**Problem statement**.
Below are the entries; give again exactly the lines from the one mentioning "--checkpoint-path ./checkpoint --image-size 512" through the one mentioning "4 Ve det syndige", inclusive.

***** Available data

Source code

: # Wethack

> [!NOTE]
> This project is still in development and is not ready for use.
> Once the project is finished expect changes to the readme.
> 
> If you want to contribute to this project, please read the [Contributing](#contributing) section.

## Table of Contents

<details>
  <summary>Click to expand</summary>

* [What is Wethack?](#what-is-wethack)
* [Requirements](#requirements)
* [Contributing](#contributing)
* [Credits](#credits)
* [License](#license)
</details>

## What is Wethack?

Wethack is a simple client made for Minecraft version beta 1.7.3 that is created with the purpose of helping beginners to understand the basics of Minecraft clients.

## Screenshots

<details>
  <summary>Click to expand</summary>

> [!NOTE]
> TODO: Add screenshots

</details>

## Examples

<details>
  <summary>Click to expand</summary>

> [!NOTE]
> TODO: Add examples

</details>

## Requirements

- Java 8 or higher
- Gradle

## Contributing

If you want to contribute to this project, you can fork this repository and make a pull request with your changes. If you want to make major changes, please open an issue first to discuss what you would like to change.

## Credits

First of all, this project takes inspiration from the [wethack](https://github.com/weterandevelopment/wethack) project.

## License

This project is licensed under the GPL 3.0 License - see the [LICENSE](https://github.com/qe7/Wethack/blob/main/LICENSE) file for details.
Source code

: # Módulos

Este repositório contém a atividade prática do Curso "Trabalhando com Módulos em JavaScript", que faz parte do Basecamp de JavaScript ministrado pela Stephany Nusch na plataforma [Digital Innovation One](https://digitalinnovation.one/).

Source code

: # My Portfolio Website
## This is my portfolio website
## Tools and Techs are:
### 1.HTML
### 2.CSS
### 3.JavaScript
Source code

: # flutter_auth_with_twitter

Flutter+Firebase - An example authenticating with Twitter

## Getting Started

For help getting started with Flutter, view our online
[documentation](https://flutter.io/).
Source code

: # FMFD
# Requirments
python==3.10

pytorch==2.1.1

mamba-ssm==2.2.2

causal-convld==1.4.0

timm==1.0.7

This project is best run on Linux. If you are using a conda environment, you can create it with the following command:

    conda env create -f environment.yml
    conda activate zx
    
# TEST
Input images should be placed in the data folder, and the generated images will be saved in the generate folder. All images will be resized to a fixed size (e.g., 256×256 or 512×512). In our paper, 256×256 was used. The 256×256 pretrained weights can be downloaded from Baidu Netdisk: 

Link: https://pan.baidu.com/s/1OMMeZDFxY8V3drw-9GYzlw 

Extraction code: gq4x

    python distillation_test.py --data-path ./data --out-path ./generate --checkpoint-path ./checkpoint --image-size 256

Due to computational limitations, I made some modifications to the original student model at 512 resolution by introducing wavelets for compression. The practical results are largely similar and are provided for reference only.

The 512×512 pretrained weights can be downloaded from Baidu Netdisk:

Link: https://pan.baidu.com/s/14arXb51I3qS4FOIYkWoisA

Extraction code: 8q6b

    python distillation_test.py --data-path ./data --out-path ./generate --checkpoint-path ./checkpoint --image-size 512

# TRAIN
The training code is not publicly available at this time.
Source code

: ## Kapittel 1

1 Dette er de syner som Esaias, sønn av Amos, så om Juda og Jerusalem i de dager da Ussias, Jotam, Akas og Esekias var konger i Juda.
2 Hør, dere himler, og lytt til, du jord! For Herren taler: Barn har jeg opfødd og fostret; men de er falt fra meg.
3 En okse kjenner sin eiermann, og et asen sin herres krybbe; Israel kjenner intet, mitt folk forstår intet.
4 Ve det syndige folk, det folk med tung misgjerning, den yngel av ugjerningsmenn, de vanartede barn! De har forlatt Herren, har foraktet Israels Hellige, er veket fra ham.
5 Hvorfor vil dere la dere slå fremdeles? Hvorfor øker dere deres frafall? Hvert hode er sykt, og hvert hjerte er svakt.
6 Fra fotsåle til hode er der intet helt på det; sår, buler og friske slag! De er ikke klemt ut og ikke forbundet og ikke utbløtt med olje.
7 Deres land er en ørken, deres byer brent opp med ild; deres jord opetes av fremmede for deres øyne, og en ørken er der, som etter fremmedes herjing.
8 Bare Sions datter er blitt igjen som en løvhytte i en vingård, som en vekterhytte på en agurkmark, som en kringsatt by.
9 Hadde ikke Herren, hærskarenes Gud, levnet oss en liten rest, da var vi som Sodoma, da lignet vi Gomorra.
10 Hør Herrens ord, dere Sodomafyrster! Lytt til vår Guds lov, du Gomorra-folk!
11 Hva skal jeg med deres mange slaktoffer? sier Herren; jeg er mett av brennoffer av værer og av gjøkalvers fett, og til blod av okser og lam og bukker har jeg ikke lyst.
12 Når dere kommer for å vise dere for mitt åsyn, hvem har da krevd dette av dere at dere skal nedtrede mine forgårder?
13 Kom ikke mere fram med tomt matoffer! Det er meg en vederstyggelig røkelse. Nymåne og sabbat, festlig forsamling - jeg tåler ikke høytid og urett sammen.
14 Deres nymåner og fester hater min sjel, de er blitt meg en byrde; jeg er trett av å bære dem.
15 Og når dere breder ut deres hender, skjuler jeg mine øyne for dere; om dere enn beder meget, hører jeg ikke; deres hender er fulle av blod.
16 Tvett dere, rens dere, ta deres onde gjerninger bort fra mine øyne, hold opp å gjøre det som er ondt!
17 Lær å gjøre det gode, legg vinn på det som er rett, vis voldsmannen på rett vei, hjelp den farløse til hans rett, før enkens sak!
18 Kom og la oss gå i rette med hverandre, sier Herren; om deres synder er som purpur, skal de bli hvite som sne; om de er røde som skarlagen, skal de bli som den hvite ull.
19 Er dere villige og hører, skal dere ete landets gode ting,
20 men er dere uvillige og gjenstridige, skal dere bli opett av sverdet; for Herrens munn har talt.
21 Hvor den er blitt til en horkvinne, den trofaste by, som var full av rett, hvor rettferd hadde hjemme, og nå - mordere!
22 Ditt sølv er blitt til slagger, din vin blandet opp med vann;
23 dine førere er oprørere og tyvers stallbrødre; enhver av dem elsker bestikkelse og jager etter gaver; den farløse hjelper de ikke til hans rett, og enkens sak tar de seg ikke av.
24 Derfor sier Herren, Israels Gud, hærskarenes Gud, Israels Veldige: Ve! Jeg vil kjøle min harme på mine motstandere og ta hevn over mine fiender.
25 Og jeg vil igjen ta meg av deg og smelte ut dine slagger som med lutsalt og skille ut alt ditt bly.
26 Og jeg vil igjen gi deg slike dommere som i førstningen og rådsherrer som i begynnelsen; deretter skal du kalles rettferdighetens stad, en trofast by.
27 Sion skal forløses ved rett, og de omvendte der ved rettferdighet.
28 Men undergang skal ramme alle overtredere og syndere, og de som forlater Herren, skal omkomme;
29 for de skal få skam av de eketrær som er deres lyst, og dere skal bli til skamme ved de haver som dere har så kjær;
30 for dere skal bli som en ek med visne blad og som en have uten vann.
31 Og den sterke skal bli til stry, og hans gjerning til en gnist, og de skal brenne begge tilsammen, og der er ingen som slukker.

**********

**Output of the task**.
    python distillation_test.py --data-path ./data --out-path ./generate --checkpoint-path ./checkpoint --image-size 512

# TRAIN
The training code is not publicly available at this time.
Source code

: ## Kapittel 1

1 Dette er de syner som Esaias, sønn av Amos, så om Juda og Jerusalem i de dager da Ussias, Jotam, Akas og Esekias var konger i Juda.
2 Hør, dere himler, og lytt til, du jord! For Herren taler: Barn har jeg opfødd og fostret; men de er falt fra meg.
3 En okse kjenner sin eiermann, og et asen sin herres krybbe; Israel kjenner intet, mitt folk forstår intet.
4 Ve det syndige folk, det folk med tung misgjerning, den yngel av ugjerningsmenn, de vanartede barn! De har forlatt Herren, har foraktet Israels Hellige, er veket fra ham.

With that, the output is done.